Insbesondere im 18. und 19. Jahrhundert wurden zusätzlich zu einer Datierung auch die Initialen oder Namensbestandteile des Hausherrn oder sogenannte Hausmarken angebracht. Letztere können auch als bürgerliche Wappen bezeichnet werden und zeigen bei Handwerkern oft typische Werkzeuge ihres Berufs. Die Initialen und Hausmarken hatten neben einer repräsentativen auch eine ganz praktische Funktion: Bevor sich Hausnummern und Straßennamen im heutigen Sinne ab dem späten 18. Jahrhundert zunächst in den Großstädten und flächendeckend erst um 1900 durchsetzten, wurden Häuser mit Hausnamen bezeichnet.

Besonders kurios ist die Tafel über dem Portal der Laurentiuskirche. Eine Kreuzigungsdarstellung mit fürbittenden Personen erscheint zunächst an dieser Stelle nicht ungewöhnlich. Schaut man genauer auf den darunter stehenden Text, wächst dagegen die Verwunderung:
„A(nno) HO(mini) 1632 den 21 7Bris / starb der Erhnhafft Andreas / Winterhelt Metzger alhie den 27 9Bris / Ist sein Hausfrau Maria ihn gott / seliglich nach gevollgt der sehlen / Gott Gnedig sein wölle Amen“.
Offensichtlich handelt es sich hierbei um eine Gedenkinschrift, eines s. g. Epitaph, welches beim Neubau der Kirche 1742/43 „renoviert“² und in die Portalarchitektur integriert wurde. Die Übernahme eines Epitaphs als Portalschmuck könnte möglicherweise mit den knappen Finanzen dieses Kirchenbauprojektes oder mit einem besonderen Einfluss der Familie des Verstorbenen zu erklären sein.
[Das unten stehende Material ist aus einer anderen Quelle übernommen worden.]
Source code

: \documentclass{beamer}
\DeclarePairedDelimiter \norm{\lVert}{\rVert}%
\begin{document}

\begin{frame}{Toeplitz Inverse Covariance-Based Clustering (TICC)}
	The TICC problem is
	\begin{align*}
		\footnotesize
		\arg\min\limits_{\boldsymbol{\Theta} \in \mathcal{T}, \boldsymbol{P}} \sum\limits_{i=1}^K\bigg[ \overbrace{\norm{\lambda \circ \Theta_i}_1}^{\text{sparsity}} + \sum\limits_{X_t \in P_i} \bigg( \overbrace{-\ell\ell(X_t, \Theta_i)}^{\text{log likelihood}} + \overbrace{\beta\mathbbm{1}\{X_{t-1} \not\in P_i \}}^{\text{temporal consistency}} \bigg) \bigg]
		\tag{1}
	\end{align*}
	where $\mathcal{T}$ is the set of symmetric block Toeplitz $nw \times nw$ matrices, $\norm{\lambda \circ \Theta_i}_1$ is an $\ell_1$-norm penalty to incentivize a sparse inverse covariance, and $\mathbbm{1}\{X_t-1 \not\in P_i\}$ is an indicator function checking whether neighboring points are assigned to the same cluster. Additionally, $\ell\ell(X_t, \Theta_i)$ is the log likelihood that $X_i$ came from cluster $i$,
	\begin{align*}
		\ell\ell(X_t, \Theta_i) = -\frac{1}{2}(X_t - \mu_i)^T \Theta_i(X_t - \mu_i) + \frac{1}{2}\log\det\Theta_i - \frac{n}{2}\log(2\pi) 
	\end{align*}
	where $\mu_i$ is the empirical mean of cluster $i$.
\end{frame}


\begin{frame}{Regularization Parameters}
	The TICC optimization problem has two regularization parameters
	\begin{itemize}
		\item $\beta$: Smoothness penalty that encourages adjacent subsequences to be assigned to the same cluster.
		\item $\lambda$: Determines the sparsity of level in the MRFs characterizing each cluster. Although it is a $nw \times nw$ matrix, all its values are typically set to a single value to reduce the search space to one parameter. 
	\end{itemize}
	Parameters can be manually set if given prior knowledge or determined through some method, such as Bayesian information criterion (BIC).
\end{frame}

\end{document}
So wird nicht nur an besonders prominenter Stelle die Erinnerung an Andreas Winterhelt wachgehalten, sondern es schwebt auch über jedem, der die Kirche betritt, ein Metzgerbeil!

 


¹ Auszüge aus dem Häuserbuchtext der Stadt Neudenau von J. Scharf
² Rechnung des Christian Wolf, zit. nach Straßer, W., Die Erbauung der Neudenauer Stadtpfarrkirche St. Laurentius ab dem Jahre 1741, Neudenau (Selbstverlag) 1998, S. 6.